» Task instructions
Please report, as a single number, how many lines in the entries include the string "will".
===== Information provided =====
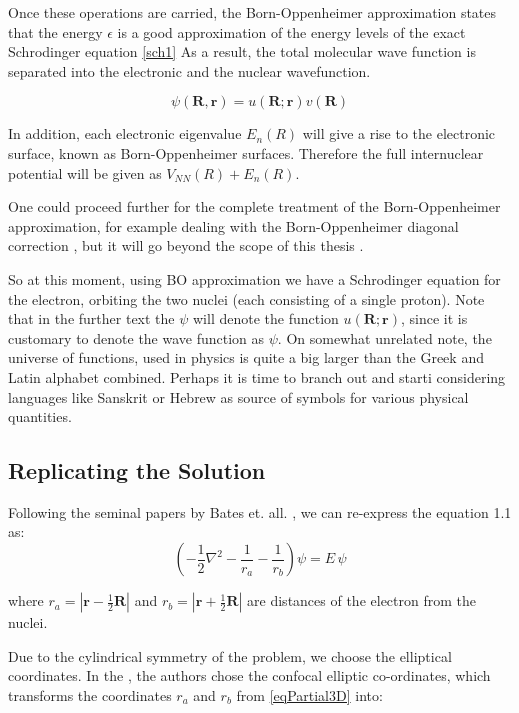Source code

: Once these operations are carried, the Born-Oppenheimer approximation states that the energy $ \epsilon $ is a good approximation of the energy levels of the exact Schrodinger equation \eqref{sch1}
 As a result, the total molecular wave function is separated into the electronic and the nuclear wavefunction.

\begin{equation}
\psi(\mathbf{R},\mathbf{r}) =  u(\mathbf{R};\mathbf{r})  v( \mathbf{R} )
\end{equation}

In addition, each electronic eigenvalue $ E_n(R) $ will give a rise to the electronic surface, known as Born-Oppenheimer surfaces. Therefore the full internuclear potential will be given as $ V_{NN}(R) + E_n(R) $. 

One could proceed further for the complete treatment of the Born-Oppenheimer approximation, for example dealing with the Born-Oppenheimer diagonal correction \cite{BOApprox2}, but it will go beyond the scope of this thesis . 

So at this moment, using BO approximation we have a Schrodinger equation for the electron, orbiting the two nuclei (each consisting of a single proton). Note that in the further text the $ \psi $ will denote the function $  u(\mathbf{R}; \mathbf{r} ) $, since it is customary to denote the wave function as $ \psi $. On somewhat unrelated note, the universe of functions,  used in physics is quite a big larger than the Greek and Latin alphabet combined. Perhaps it is time to branch out and starti considering languages like Sanskrit or Hebrew as source of symbols for various physical quantities.

\subsection{Replicating the Solution}

Following the seminal papers by Bates et. all.  \cite{Bates1}\cite{Bates2}, we can re-express the equation 1.1 as:
\begin{equation}\label{eqPartial3D}
\left(-\frac{1}{2}\nabla^2-\frac{1}{r_a}-\frac{1}{r_b}\right)\psi = E\,\psi
\end{equation}

where $ r_a = \left|\mathbf{r}-\frac{1}{2}\mathbf{R}\right| $ and $ r_b = \left|\mathbf{r}+\frac{1}{2}\mathbf{R}\right| $ are distances of the electron from the nuclei.

Due to the cylindrical symmetry of the problem, we choose the elliptical coordinates. In the \cite{Bates1}, the authors chose the confocal elliptic co-ordinates, which transforms the coordinates $ r_a $ and $ r_ b $ from \eqref {eqPartial3D} into:

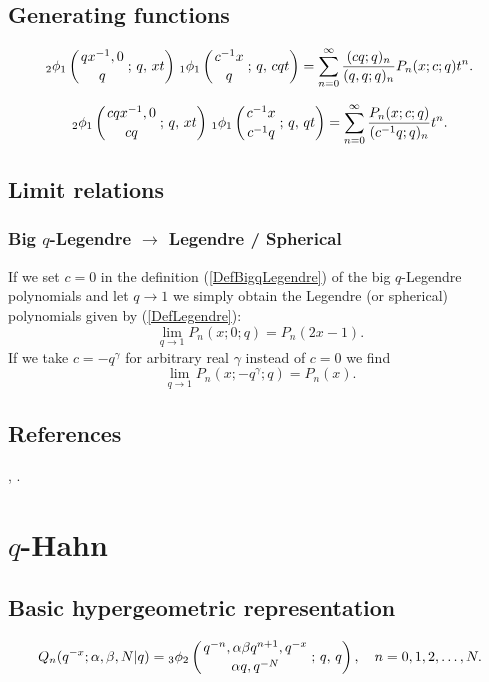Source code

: \documentclass[envcountchap,graybox]{svmono}
\newcommand{\qhyp}[5]{\mbox{}_{#1}{\phi}_{#2}
\left(\genfrac{}{}{0pt}{}{#3}{#4}\,;\,q,\,#5\right)}
\newcommand{\qhyp}[5]{\,\mbox{}_{#1}\phi_{#2}\!\left(
  \genfrac{}{}{0pt}{}{#3}{#4};#5\right)}
\begin{document}
\subsection*{Generating functions}
\begin{equation}
\label{GenBigqLegendre1}
\qhyp{2}{1}{qx^{-1},0}{q}{xt}\,\qhyp{1}{1}{c^{-1}x}{q}{cqt}
=\sum_{n=0}^{\infty}\frac{(cq;q)_n}{(q,q;q)_n}P_n(x;c;q)t^n.
\end{equation}

\begin{equation}
\label{GenBigqLegendre2}
\qhyp{2}{1}{cqx^{-1},0}{cq}{xt}\,\qhyp{1}{1}{c^{-1}x}{c^{-1}q}{qt}
=\sum_{n=0}^{\infty}\frac{P_n(x;c;q)}{(c^{-1}q;q)_n}t^n.
\end{equation}

\subsection*{Limit relations}

\subsubsection*{Big $q$-Legendre $\rightarrow$ Legendre / Spherical}
If we set $c=0$ in the definition (\ref{DefBigqLegendre}) of the big
$q$-Legendre polynomials and let $q\rightarrow 1$ we simply obtain the Legendre
(or spherical) polynomials given by (\ref{DefLegendre}):
\begin{equation}
\lim_{q\rightarrow 1}P_n(x;0;q)=P_n(2x-1).
\end{equation}
If we take $c=-q^{\gamma}$ for arbitrary real $\gamma$ instead of $c=0$ we
find
\begin{equation}
\lim_{q\rightarrow 1}P_n(x;-q^{\gamma};q)=P_n(x).
\end{equation}

\subsection*{References}
\cite{Koelink95I}, \cite{Koorn90II}.


\section{$q$-Hahn}
\par\setcounter{equation}{0}

\subsection*{Basic hypergeometric representation}
\begin{equation}
\label{DefqHahn}
Q_n(q^{-x};\alpha,\beta,N|q)=\qhyp{3}{2}{q^{-n},\alpha\beta q^{n+1},q^{-x}}
{\alpha q,q^{-N}}{q},\quad n=0,1,2,\ldots,N.
\end{equation}
\end{document}
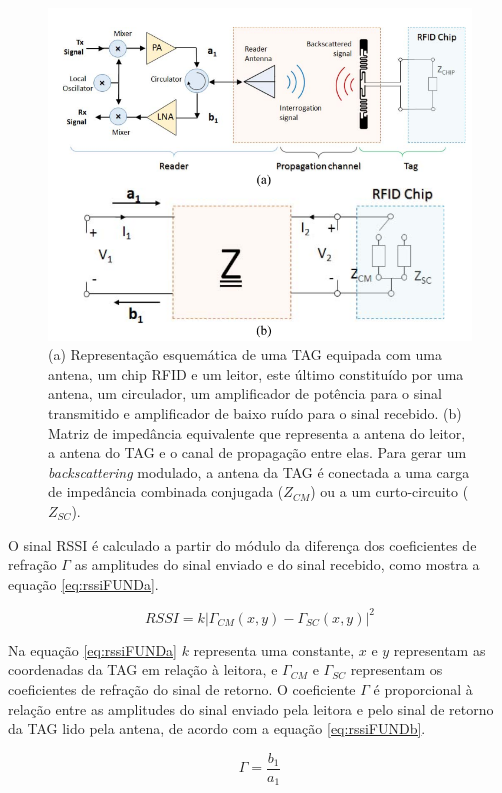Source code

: \begin{figure}[H]
    \centering
    \includegraphics[width=0.8\linewidth]{figs/Fundamentos/rssi.PNG}
    \caption{(a) Representação esquemática de uma TAG equipada com uma antena, um chip RFID e um leitor, este último constituído por uma antena, um circulador, um amplificador de potência para o sinal transmitido e amplificador de baixo ruído para o sinal recebido. (b) Matriz de impedância equivalente que representa a antena do leitor, a antena do TAG e o canal de propagação entre elas. Para gerar um \textit{backscattering} modulado, a antena da TAG é conectada a uma carga de impedância combinada conjugada ($Z_{CM}$) ou a um curto-circuito ($Z_{SC}$). \cite{buffi2018rssi}}
    \label{fig:rssiFUND}
\end{figure}

O sinal RSSI é calculado a partir do módulo da diferença dos coeficientes de refração $\Gamma$ as amplitudes do sinal enviado e do sinal recebido, como mostra a equação \ref{eq:rssiFUNDa}. 

\begin{equation}
    RSSI = k {|\Gamma_{CM}(x,y) - \Gamma_{SC}(x,y)|}^2
    \label{eq:rssiFUNDa}
\end{equation}

Na equação \ref{eq:rssiFUNDa} $k$ representa uma constante, $x$ e $y$ representam as coordenadas da TAG em relação à leitora, e $\Gamma_{CM}$ e $\Gamma_{SC}$ representam os coeficientes de refração do sinal de retorno. O coeficiente $\Gamma$ é proporcional à relação entre as amplitudes do sinal enviado pela leitora e pelo sinal de retorno da TAG lido pela antena, de acordo com a equação \ref{eq:rssiFUNDb}.

\begin{equation}
    \Gamma = \frac{b_1}{a_1}
    \label{eq:rssiFUNDb}
\end{equation}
=====
» Exercise output
3